Innovazione

Generazione Z e il Futuro del Lavoro: Ascolto e Innovazione al Centro delle Scelte

Il ranking Best Workplaces for GenZ 2026 rivela le preferenze lavorative della Generazione Z, evidenziando l'importanza di ascolto e innovazione nelle aziende.

In Breve

Quali sono i principali fattori che influenzano le scelte lavorative della Generazione Z?
Ascolto e innovazione sono i principali fattori che influenzano le scelte lavorative della Generazione Z.
Quali aziende sono al top del ranking Best Workplaces for GenZ 2026?
Le aziende al top sono Edera Nordest, Bending Spoons e Quantyca.
Qual è la percentuale di giovani che valutano positivamente la leadership nelle aziende migliori?
Il 93% dei giovani valuta positivamente la competenza della direzione nelle aziende migliori.

Il ranking Best Workplaces for GenZ 2026, realizzato da Great Place to Work Italia, mette in luce le preferenze lavorative della Generazione Z, evidenziando come l’ascolto e l’innovazione siano fattori determinanti nelle scelte professionali di questi giovani. La classifica, che include le 20 aziende più apprezzate dai lavoratori nati dopo il 1998, vede al primo posto Edera Nordest, seguita da Bending Spoons e Quantyca.

La rilevazione ha coinvolto oltre 5.000 lavoratori della Generazione Z e ha rivelato che nelle aziende d’eccellenza la valorizzazione dei contributi individuali raggiunge il 90%, ben oltre il 28% della media italiana, con un incremento di 62 punti percentuali. Anche la promozione dell’innovazione e della sperimentazione si attesta all’83% rispetto al 26% nazionale (+57 p.p.), mentre le opportunità di crescita professionale sono valutate positivamente dall’84% dei giovani, contro il 29% della media.

Un altro aspetto fondamentale riguarda la leadership: il 93% dei dipendenti delle aziende migliori valuta positivamente la competenza della direzione, rispetto al 36% della norma (+57 p.p.). La coerenza dei responsabili è apprezzata dal 91% dei giovani, contro il 33% della media (+58 p.p.), e l’imparzialità dei comportamenti manageriali è valutata positivamente dall’86% rispetto al 29% della norma (+57 p.p.).

La qualità complessiva dell’esperienza lavorativa è considerata soddisfacente dall’86% dei giovani nelle aziende d’eccellenza, rispetto al 29% di un’azienda media (+57 p.p.).
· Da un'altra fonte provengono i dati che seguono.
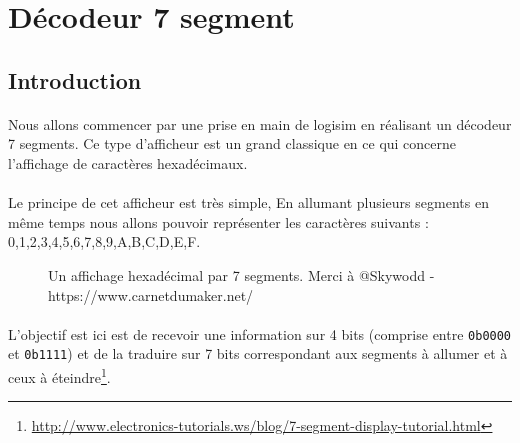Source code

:\section{Décodeur 7 segment}
\subsection{Introduction}
\paragraph{}
Nous allons commencer par une prise en main de logisim en réalisant un décodeur 7 segments. Ce type d'afficheur est un grand classique en ce qui concerne l'affichage de caractères hexadécimaux.

\paragraph{}
Le principe de cet afficheur est très simple, En allumant plusieurs segments en même temps nous allons pouvoir représenter les caractères suivants :
0,1,2,3,4,5,6,7,8,9,A,B,C,D,E,F.

\begin{figure}[H]
	\caption{Un affichage hexadécimal par 7 segments. Merci à @Skywodd - https://www.carnetdumaker.net/}
\end{figure}

\paragraph{}
L'objectif est ici est de recevoir une information sur 4 bits (comprise entre \texttt{0b0000} et \texttt{0b1111}) et de la traduire sur 7 bits correspondant aux segments à allumer et à ceux à éteindre\footnote{\url{http://www.electronics-tutorials.ws/blog/7-segment-display-tutorial.html}}.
Inoltre, il 48% dei collaboratori nei Best Workplaces dichiara di avere molte possibilità di innovare, contro solo il 6%% della media nazionale. Nelle 20 imprese eccellenti, le percentuali di chi segnala poche possibilità di innovazione scendono al 9% e solo il 2% non ha alcuna opportunità.
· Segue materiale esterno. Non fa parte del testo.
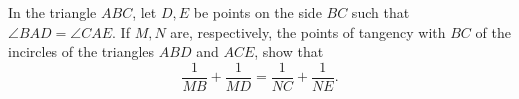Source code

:In the triangle $ABC$, let $D, E$ be points on the side $BC$ such that $\angle BAD = \angle CAE$. If $M, N$ are, respectively, the points of tangency with $BC$ of the incircles of the triangles $ABD$ and $ACE$, show that
\[ \frac{1}{MB} + \frac{1}{MD} = \frac{1}{NC} + \frac{1}{NE}. \]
Negli ultimi tre anni, la presenza della Generazione Z nelle imprese è aumentata dal 5% al 13%. Il trust index medio nelle aziende migliori è dell’88%, rispetto al 42% della norma (+46 p.p.), mentre il leadership index raggiunge il 90% contro il 39% della media italiana (+51 p.p.).

I settori maggiormente rappresentati nelle 20 aziende migliori sono l’information technology (35%) e i servizi professionali (25%), seguiti da retail, servizi finanziari e assicurativi, ospitalità (10%), manifattura e advertising & marketing (5%).
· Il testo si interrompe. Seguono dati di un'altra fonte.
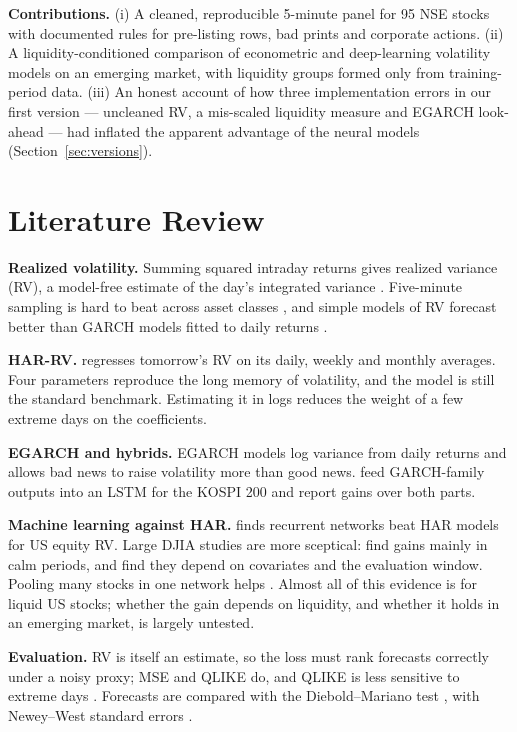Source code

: \documentclass[11pt,a4paper]{article}
\let\oldsection\section
\renewcommand{\section}{\FloatBarrier\needspace{6\baselineskip}\oldsection}
\begin{document}
\textbf{Contributions.} (i) A cleaned, reproducible 5-minute panel for 95 NSE stocks with documented
rules for pre-listing rows, bad prints and corporate actions. (ii) A liquidity-conditioned comparison
of econometric and deep-learning volatility models on an emerging market, with liquidity groups formed
only from training-period data. (iii) An honest account of how three implementation errors in our
first version --- uncleaned RV, a mis-scaled liquidity measure and EGARCH look-ahead --- had inflated
the apparent advantage of the neural models (Section~\ref{sec:versions}).

\section{Literature Review}

\textbf{Realized volatility.} Summing squared intraday returns gives realized variance (RV), a
model-free estimate of the day's integrated variance \citep{andersen2003}. Five-minute sampling is
hard to beat across asset classes \citep{liu2015}, and simple models of RV forecast better than
GARCH models fitted to daily returns \citep{andersen2003}.

\textbf{HAR-RV.} \citet{corsi2009} regresses tomorrow's RV on its daily, weekly and monthly
averages. Four parameters reproduce the long memory of volatility, and the model is still the
standard benchmark. Estimating it in logs reduces the weight of a few extreme days on the
coefficients.

\textbf{EGARCH and hybrids.} EGARCH \citep{nelson1991} models log variance from daily returns and
allows bad news to raise volatility more than good news. \citet{kim2018} feed GARCH-family outputs
into an LSTM \citep{hochreiter1997} for the KOSPI 200 and report gains over both parts.

\textbf{Machine learning against HAR.} \citet{bucci2020} finds recurrent networks beat HAR models
for US equity RV. Large DJIA studies are more sceptical: \citet{rahimikia2020} find gains mainly in
calm periods, and \citet{christensen2023} find they depend on covariates and the evaluation window.
Pooling many stocks in one network helps \citep{zhang2024}. Almost all of this evidence is for
liquid US stocks; whether the gain depends on liquidity, and whether it holds in an emerging market,
is largely untested.

\textbf{Evaluation.} RV is itself an estimate, so the loss must rank forecasts correctly under a noisy
proxy; MSE and QLIKE do, and QLIKE is less sensitive to extreme days \citep{patton2011}. Forecasts are
compared with the Diebold--Mariano test \citep{diebold1995}, with Newey--West standard errors
\citep{neweywest1987}.
\end{document}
Per quanto riguarda le dimensioni, tra le 20 aziende migliori ci sono 7 con 10-49 collaboratori, 5 con 50-149, 5 con 150-499, 2 con 500-999 e 1 con oltre 1.000 collaboratori. La classifica è completata da aziende come Jet HR, Accuracy, Groupe ISAGRI, Hilton, Méthode, Kiabi, Octopus Energy, Florence One, Auxiell, Fiabilis Consulting Group, Aton SpA, GLAS Italy, Reverse, Caffeina, Up2You, Gruppo Breaders e Sector Alarm.

Alessandro Zollo, CEO di Great Place to Work Italia, sottolinea che i giovani della Generazione Z cercano trasparenza, equità e una leadership capace di ascoltare e guidare con coerenza. La capacità di attrarre e trattenere profili junior rappresenta un vantaggio competitivo per le aziende in questa fase di transizione tecnologica.